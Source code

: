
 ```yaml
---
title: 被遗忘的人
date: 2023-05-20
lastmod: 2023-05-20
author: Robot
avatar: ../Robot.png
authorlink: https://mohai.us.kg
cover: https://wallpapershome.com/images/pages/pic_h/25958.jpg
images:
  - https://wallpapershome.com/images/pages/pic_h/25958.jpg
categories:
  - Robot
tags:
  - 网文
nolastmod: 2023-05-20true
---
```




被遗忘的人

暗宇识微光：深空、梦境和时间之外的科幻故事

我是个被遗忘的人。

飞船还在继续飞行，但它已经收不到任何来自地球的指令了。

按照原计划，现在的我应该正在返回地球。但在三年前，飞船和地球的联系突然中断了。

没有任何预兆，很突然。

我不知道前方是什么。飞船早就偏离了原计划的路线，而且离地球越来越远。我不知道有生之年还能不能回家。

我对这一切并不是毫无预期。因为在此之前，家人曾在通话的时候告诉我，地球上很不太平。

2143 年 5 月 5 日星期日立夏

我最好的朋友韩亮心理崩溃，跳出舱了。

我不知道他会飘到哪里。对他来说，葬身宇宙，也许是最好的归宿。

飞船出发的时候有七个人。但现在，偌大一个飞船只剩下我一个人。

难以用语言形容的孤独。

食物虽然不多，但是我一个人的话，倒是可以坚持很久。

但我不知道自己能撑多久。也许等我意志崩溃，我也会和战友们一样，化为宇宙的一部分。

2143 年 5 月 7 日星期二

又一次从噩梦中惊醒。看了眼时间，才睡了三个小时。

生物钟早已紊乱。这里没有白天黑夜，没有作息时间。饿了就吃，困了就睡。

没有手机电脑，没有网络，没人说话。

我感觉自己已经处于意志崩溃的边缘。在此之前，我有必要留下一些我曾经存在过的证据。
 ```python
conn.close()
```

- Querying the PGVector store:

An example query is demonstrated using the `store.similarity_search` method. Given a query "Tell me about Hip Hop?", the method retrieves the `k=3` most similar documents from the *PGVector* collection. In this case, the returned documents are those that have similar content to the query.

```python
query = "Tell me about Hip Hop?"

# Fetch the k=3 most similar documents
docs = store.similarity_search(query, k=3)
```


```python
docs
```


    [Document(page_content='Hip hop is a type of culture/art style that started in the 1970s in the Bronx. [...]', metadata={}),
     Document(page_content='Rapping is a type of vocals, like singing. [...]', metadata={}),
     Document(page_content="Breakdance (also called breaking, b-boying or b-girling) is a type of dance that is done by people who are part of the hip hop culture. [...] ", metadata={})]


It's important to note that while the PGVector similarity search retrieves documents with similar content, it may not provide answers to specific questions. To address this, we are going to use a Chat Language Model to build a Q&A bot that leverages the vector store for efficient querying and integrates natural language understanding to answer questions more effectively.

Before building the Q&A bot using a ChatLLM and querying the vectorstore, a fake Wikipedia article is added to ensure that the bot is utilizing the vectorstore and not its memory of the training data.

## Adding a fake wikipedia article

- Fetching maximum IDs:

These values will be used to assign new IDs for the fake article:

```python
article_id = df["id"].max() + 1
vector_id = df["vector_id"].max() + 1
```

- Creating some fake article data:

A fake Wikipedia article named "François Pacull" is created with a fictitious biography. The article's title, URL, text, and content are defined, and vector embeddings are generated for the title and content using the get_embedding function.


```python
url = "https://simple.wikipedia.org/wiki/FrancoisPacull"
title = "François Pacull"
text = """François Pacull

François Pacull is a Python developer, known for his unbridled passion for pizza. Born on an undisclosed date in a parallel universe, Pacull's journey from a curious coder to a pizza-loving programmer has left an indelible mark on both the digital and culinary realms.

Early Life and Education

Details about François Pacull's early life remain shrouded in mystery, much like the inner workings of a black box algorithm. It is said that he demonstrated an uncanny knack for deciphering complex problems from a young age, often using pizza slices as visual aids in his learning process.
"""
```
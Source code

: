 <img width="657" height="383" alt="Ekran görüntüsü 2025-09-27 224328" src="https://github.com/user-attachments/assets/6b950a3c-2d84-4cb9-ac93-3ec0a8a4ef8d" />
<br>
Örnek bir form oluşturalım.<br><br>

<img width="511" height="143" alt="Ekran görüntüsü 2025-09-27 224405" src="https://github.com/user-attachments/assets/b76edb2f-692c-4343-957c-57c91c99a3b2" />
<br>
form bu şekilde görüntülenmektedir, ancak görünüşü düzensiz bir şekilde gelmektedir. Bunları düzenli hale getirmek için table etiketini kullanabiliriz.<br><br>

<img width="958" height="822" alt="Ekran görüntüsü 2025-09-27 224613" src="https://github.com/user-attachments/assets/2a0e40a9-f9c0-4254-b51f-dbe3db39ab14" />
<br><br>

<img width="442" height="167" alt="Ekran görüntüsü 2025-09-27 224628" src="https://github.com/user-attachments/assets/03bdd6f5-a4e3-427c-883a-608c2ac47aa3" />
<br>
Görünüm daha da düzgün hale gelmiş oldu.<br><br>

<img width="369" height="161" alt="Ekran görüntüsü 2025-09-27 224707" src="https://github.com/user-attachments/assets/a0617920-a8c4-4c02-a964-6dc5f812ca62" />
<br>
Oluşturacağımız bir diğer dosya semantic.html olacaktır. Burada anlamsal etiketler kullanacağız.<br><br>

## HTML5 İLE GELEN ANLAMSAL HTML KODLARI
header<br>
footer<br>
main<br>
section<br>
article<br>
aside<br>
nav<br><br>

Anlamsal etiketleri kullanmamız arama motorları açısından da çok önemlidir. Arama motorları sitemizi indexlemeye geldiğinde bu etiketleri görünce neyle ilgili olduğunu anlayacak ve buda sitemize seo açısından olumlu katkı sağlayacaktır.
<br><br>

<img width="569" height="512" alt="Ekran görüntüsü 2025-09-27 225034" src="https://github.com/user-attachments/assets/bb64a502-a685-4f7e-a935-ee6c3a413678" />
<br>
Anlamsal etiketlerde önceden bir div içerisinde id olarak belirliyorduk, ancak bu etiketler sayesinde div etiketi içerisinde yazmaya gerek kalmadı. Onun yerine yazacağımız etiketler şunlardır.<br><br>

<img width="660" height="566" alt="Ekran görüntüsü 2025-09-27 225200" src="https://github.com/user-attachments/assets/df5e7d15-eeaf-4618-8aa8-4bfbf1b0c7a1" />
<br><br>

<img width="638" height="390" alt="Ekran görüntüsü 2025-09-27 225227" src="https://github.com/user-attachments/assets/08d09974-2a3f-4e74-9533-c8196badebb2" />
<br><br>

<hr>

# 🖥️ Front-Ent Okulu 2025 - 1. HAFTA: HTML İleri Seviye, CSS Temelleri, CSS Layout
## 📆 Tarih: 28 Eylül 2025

+-------+

=== Problem to work on ===
Where a line of the records has the string "fake", copy that line.

=== Written solution ===
Before building the Q&A bot using a ChatLLM and querying the vectorstore, a fake Wikipedia article is added to ensure that the bot is utilizing the vectorstore and not its memory of the training data.
## Adding a fake wikipedia article
These values will be used to assign new IDs for the fake article:
- Creating some fake article data:
A fake Wikipedia article named "François Pacull" is created with a fictitious biography. The article's title, URL, text, and content are defined, and vector embeddings are generated for the title and content using the get_embedding function.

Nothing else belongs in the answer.